**Assignment:**
Report how many lines in the records below contain the word "Array". Give only the number.

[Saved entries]
————

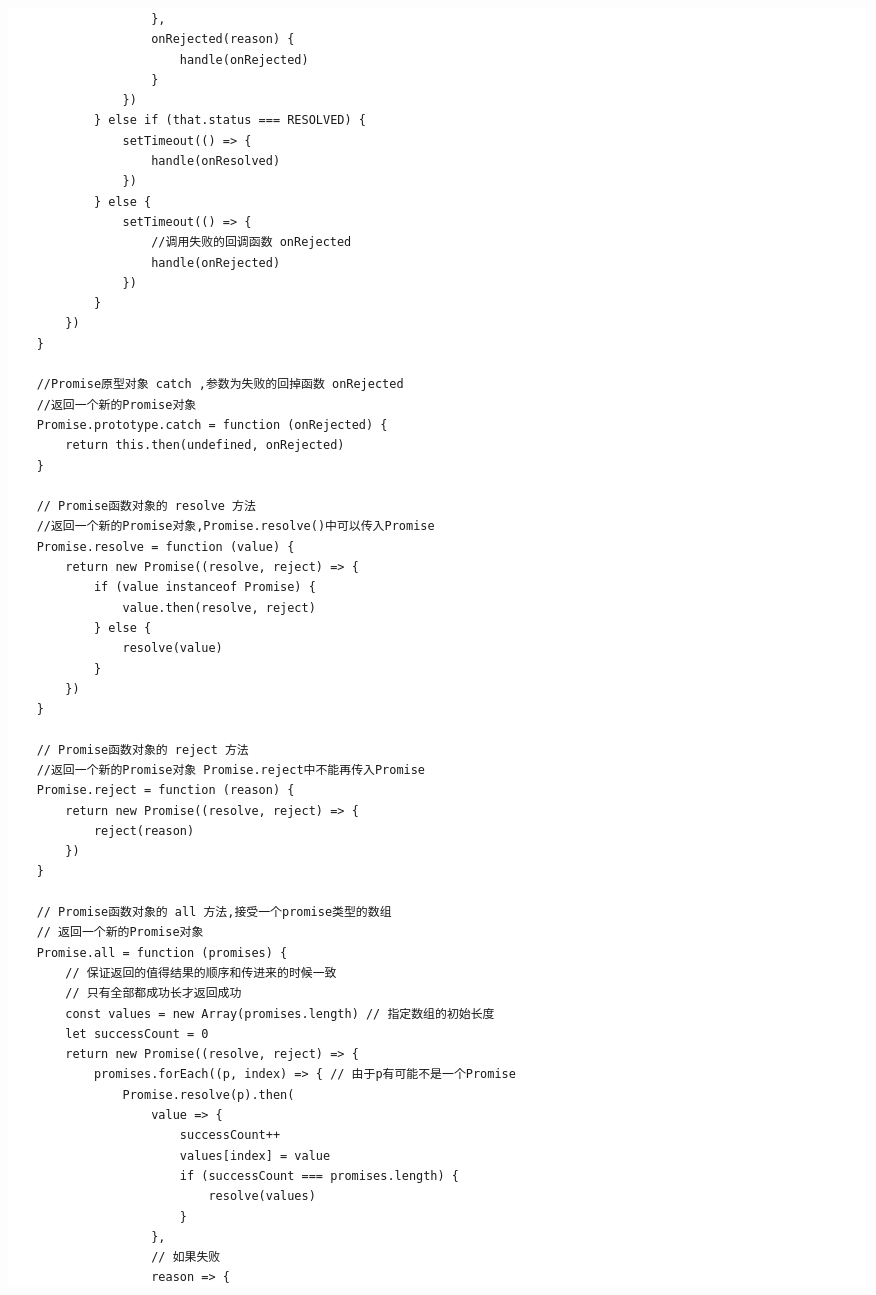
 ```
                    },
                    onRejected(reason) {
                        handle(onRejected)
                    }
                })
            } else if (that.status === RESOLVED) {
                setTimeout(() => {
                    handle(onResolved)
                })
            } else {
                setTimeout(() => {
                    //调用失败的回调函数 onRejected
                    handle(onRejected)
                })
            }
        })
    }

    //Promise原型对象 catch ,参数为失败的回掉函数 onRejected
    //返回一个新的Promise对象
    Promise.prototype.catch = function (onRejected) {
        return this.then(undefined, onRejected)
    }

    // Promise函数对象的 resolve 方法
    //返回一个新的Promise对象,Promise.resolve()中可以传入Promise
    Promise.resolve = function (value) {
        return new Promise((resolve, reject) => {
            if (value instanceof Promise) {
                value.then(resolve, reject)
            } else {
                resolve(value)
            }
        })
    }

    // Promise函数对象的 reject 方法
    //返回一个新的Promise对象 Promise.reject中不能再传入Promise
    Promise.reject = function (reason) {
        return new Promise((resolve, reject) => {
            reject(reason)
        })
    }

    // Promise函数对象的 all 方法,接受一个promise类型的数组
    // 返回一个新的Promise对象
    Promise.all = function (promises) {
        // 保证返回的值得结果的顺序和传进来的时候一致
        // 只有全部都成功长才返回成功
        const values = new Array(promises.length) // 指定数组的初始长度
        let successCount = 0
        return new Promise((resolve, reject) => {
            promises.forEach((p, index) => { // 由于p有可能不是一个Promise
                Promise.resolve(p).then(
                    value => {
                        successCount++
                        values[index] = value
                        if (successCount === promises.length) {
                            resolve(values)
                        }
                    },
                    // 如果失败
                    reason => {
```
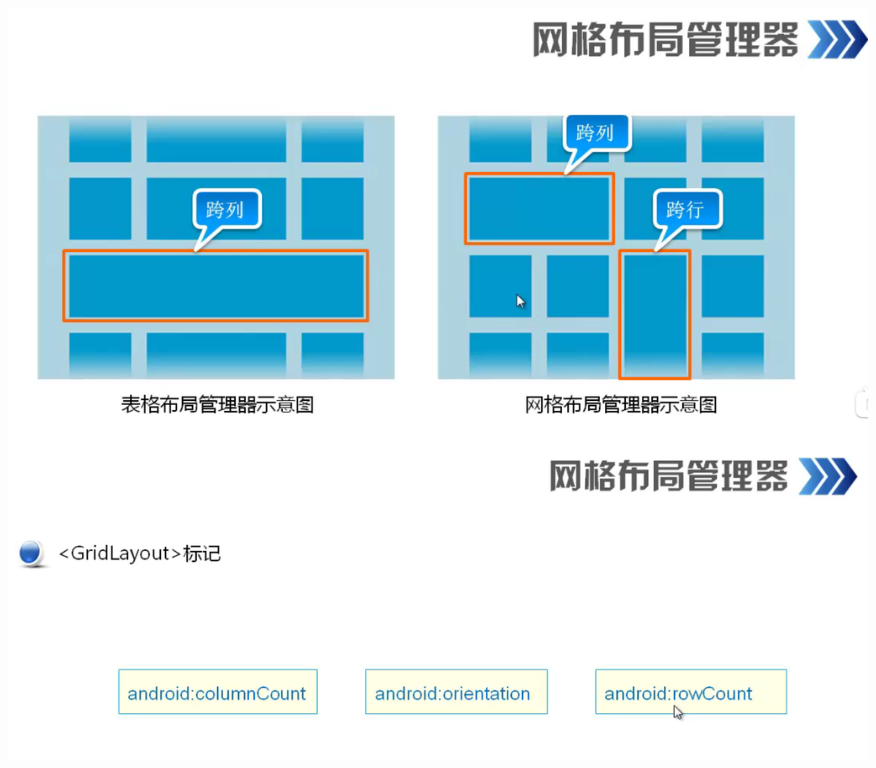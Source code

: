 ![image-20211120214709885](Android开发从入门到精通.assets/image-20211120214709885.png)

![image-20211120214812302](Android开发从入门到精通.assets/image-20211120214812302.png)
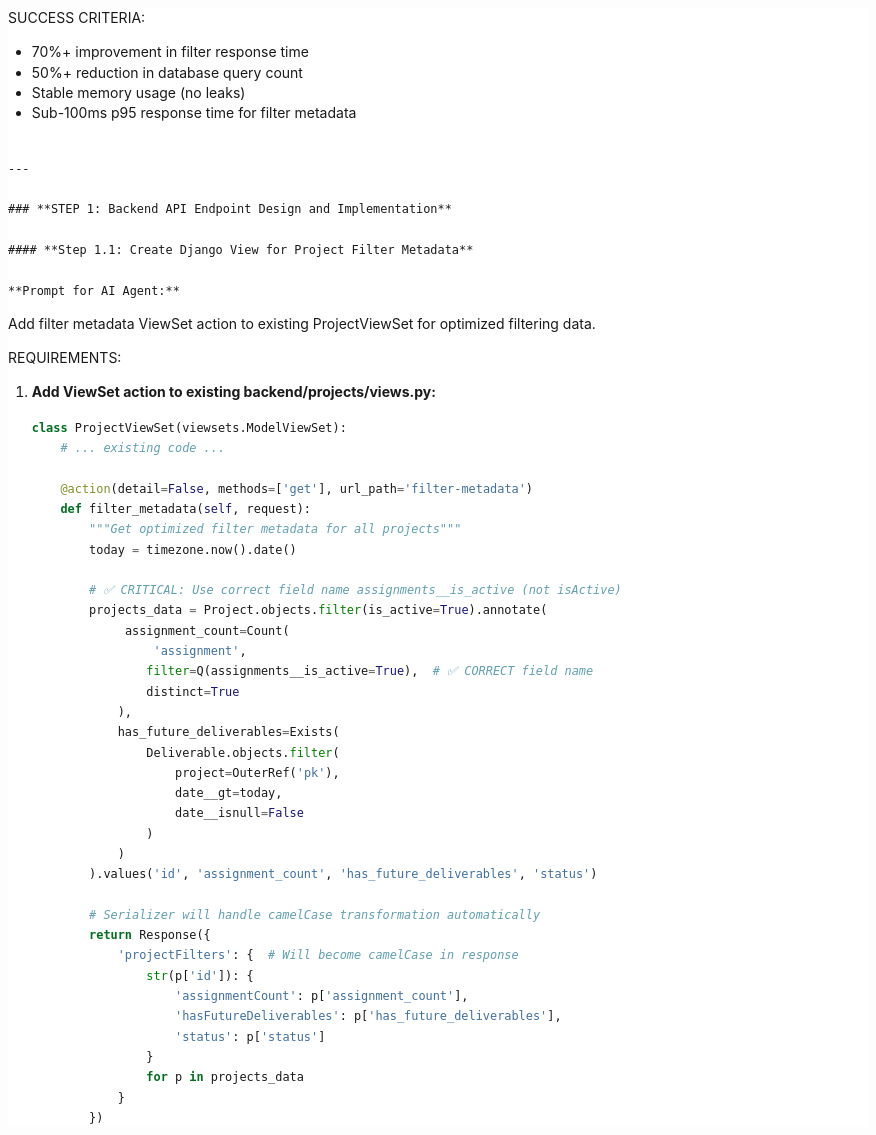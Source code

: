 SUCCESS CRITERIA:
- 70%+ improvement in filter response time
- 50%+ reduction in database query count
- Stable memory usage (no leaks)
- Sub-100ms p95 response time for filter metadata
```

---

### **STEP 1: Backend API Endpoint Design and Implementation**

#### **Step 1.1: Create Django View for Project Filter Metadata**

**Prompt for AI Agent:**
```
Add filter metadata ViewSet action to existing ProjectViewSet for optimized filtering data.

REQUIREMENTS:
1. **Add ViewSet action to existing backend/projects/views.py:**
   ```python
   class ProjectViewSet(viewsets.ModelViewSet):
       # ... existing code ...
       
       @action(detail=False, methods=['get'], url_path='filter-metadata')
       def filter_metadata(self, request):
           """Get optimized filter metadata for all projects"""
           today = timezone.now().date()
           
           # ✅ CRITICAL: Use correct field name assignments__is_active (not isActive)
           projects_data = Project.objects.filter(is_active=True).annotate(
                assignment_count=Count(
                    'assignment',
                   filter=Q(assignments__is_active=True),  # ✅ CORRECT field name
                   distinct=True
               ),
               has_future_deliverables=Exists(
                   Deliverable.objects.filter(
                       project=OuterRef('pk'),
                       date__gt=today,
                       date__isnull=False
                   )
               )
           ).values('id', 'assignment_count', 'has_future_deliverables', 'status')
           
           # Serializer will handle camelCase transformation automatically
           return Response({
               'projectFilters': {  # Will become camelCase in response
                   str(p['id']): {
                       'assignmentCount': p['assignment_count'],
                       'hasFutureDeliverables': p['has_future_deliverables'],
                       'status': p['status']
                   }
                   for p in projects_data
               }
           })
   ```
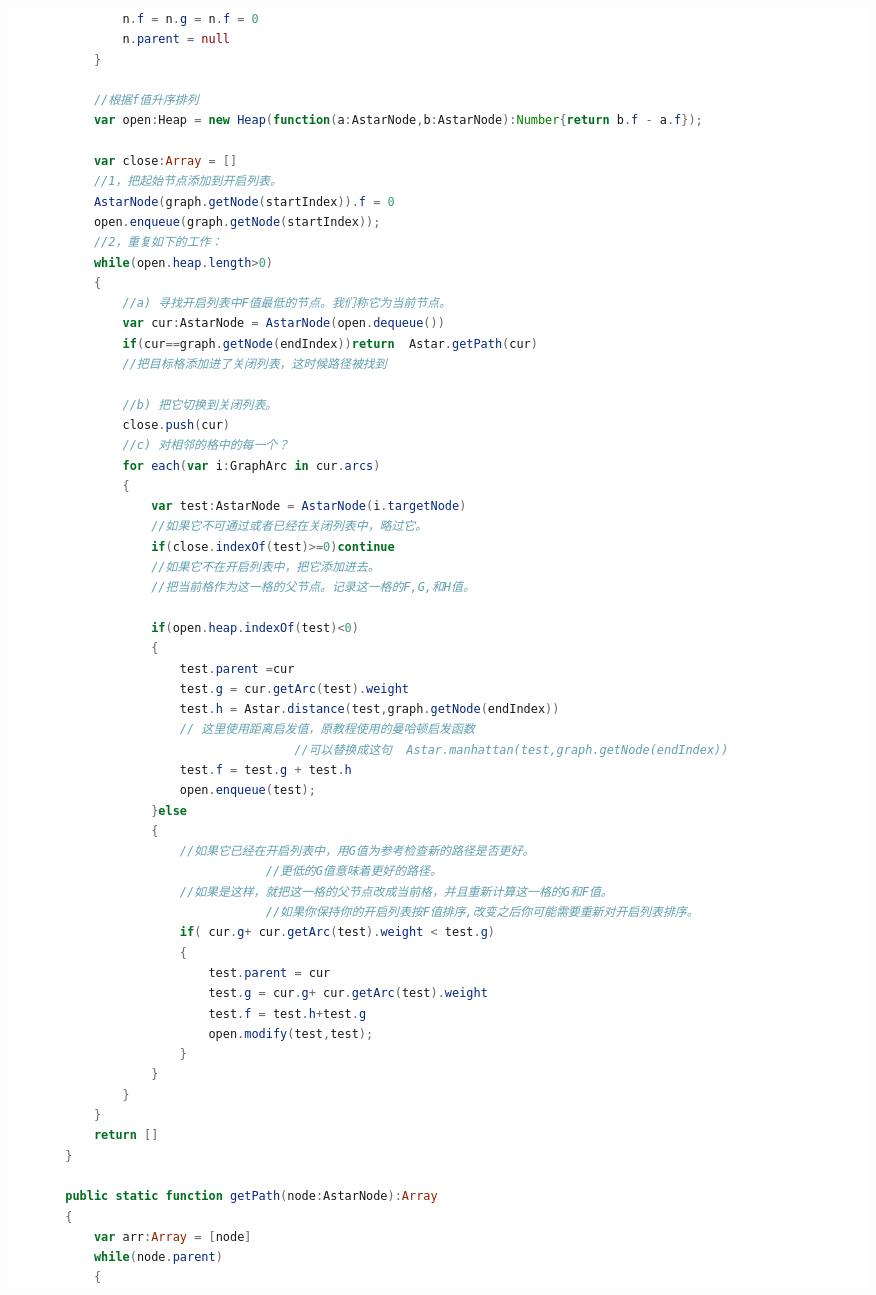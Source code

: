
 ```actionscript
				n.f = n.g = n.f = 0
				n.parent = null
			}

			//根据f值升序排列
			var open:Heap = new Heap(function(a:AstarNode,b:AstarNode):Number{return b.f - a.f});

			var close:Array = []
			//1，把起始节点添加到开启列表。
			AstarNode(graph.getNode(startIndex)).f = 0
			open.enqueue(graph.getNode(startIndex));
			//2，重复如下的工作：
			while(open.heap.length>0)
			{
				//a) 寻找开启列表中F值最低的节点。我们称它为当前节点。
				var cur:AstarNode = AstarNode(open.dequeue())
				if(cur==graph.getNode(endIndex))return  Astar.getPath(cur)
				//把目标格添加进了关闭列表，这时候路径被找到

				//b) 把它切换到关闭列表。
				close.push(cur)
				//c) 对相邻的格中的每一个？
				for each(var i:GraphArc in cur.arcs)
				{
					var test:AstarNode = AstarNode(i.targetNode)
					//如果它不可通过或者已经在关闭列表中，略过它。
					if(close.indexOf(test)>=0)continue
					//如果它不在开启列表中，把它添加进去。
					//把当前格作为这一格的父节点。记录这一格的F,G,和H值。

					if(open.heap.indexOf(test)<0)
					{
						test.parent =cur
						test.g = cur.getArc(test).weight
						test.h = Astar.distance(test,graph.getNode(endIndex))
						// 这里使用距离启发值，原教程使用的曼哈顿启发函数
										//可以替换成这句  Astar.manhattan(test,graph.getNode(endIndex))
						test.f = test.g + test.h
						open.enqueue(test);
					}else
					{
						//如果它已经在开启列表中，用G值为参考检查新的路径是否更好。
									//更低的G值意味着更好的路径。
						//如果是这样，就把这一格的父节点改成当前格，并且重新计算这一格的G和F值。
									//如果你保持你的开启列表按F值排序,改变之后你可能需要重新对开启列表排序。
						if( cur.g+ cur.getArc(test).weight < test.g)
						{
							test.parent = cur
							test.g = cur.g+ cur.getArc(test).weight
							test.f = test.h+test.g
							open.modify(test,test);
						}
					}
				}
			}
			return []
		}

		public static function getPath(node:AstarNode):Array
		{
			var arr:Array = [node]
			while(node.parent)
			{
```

————

**Reply:**
4